Woke activists in charge of Montpelier — the home where James Madison conceived the US Constitution — plan to build a massive national slavery monument on the grounds of the founding father’s Virginia plantation.
Critics and historians say such a memorial would upend the fourth president’s legacy and become the center of attention at his own home.
The revelation emerged last week during Montpelier’s inaugural “Constitution Month,” a series of tours and talks commemorating the 235th anniversary of the document’s signing in 1787.

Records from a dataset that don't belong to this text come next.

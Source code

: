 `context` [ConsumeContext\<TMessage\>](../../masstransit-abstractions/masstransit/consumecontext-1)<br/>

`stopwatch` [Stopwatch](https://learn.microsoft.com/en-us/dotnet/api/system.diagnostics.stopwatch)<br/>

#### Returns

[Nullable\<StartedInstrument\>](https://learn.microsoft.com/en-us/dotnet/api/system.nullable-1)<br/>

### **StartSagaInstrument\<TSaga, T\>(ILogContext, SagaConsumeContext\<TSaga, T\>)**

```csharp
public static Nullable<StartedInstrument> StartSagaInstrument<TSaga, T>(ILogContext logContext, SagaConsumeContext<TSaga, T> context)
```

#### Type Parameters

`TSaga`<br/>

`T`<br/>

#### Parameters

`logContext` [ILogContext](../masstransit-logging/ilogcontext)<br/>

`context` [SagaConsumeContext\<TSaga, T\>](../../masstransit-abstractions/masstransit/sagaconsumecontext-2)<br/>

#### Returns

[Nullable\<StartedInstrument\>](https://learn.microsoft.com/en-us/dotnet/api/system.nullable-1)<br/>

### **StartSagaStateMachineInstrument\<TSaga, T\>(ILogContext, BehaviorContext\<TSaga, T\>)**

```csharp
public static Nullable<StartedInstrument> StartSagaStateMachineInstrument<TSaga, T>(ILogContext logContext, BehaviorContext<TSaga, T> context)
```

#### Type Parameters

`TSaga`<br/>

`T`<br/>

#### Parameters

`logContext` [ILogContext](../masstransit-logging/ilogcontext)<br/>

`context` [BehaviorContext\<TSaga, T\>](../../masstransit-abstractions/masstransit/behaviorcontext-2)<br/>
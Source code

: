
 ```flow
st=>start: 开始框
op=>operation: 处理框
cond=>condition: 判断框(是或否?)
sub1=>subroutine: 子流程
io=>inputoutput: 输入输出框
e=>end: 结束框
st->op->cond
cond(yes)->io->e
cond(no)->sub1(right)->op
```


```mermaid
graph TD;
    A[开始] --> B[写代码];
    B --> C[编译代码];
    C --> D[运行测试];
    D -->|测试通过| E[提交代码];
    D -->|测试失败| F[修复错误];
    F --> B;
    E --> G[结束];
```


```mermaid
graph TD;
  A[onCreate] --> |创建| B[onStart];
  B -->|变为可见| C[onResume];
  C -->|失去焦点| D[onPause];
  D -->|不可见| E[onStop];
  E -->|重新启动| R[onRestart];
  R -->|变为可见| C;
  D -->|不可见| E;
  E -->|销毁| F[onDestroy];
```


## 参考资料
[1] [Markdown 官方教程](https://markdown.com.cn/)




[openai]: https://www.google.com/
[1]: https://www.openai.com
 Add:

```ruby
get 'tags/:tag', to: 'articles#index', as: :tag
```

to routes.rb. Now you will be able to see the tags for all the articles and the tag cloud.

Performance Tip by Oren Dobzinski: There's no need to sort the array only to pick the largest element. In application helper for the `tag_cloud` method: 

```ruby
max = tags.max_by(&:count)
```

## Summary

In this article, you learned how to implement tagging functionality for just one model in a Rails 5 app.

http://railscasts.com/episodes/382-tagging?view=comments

Members of the board — who expelled Montpelier’s former leadership in May after a bitter public battle — announced their monument plans on Sept. 17 at a sparsely attended panel session called “Equal Power-Sharing at Montpelier” at the David M. Rubenstein Visitor Center on the mansion’s grounds.
“The home of the Constitution should be the place that recognizes the contributions of descendants of the enslaved communities across America,” declared Rev. Larry Walker, a trustee.
“We want to make this a national monument to the ‘Invisible Founders,’” Walker said — slaves who, he believes, deserve equal credit for the Constitution and the Bill of Rights because their labor financed the private lives of Madison, Thomas Jefferson, and many of the nation’s early leaders. Madison owned 38 enslaved African Americans when he died in 1836 — and unlike George Washington, freed none of them in his will.
The monument plan is akin to a victory dance, one critic charged.
“These people are doing what any totalitarian regime would do,” said Douglas MacKinnon, author of “The 56,” about the signers of the Declaration of Independence. “They want to create a whole new narrative not based on reality. As they say, the victor gets to write the history — and now our history is being rewritten before our eyes. ”
In July, The Post described the ire of tourists who expected to learn how Madison crafted our government’s essential documents on their visits to Montpelier — only to find high-tech exhibits on slavery and racial conflicts taking precedence over his life story, thanks to lavish funding from Rubenstein and other globalist donors.
Board chairman James French, who joined Walker on the Sept. 17 panel, displayed a photo of the iconic Lincoln Memorial in Washington, DC “to illustrate … our desire to create a national monument for the legacy of those who were enslaved,” while CEO Elizabeth Chew listed the monument plan as one of four “big future projects” on the museum’s agenda.
“Our memorialization project is not going to be limited to a bench and a plaque,” Walker vowed.
Even as he spoke, history buffs elsewhere on the estate were hearing about Madison’s achievements — and not his status as an “enslaver” — at special Constitution-themed tours that were scheduled after The Post exposed the woke narrative being pushed daily at the site.
Montpelier historic interpreter Zeb Gray sported a “We the People” necktie as he described the philosophical roots of Madison’s Constitution. The “brilliant” founder’s Federalist Papers were “probably the greatest piece of political analysis in world history,” Gray said.
“Wow. What a free country,” marveled guide Patrick Campbell as he analyzed the First Amendment during the limited-edition Bill of Rights tour. “What a country worth defending.”
“If every civics teacher was as excited as you are, our kids might actually learn something,” one guest told Campbell.
“These are the tours they should do every day, not just a few Saturdays in September,” said a Virginia schoolteacher who returned to Montpelier for Constitution Day after experiencing its standard slavery-focused house tour earlier this year.
“I’ve taught civics and government and I learned things today that I’d never heard before,” the teacher added.
Proposals for a national slavery monument have circulated for decades. Most recently, in 2003, a plan to construct a National Slave Memorial in Washington, DC died in Congress when legislators opted to authorize the Smithsonian Museum of African American History and Culture instead.
“A monument honoring America’s slaves is a worthy goal,” MacKinnon said.
“But the only reason to build it at the home of James Madison is if you aim to deny, demean, and dismiss him by focusing on his weaknesses and not his massive contributions.”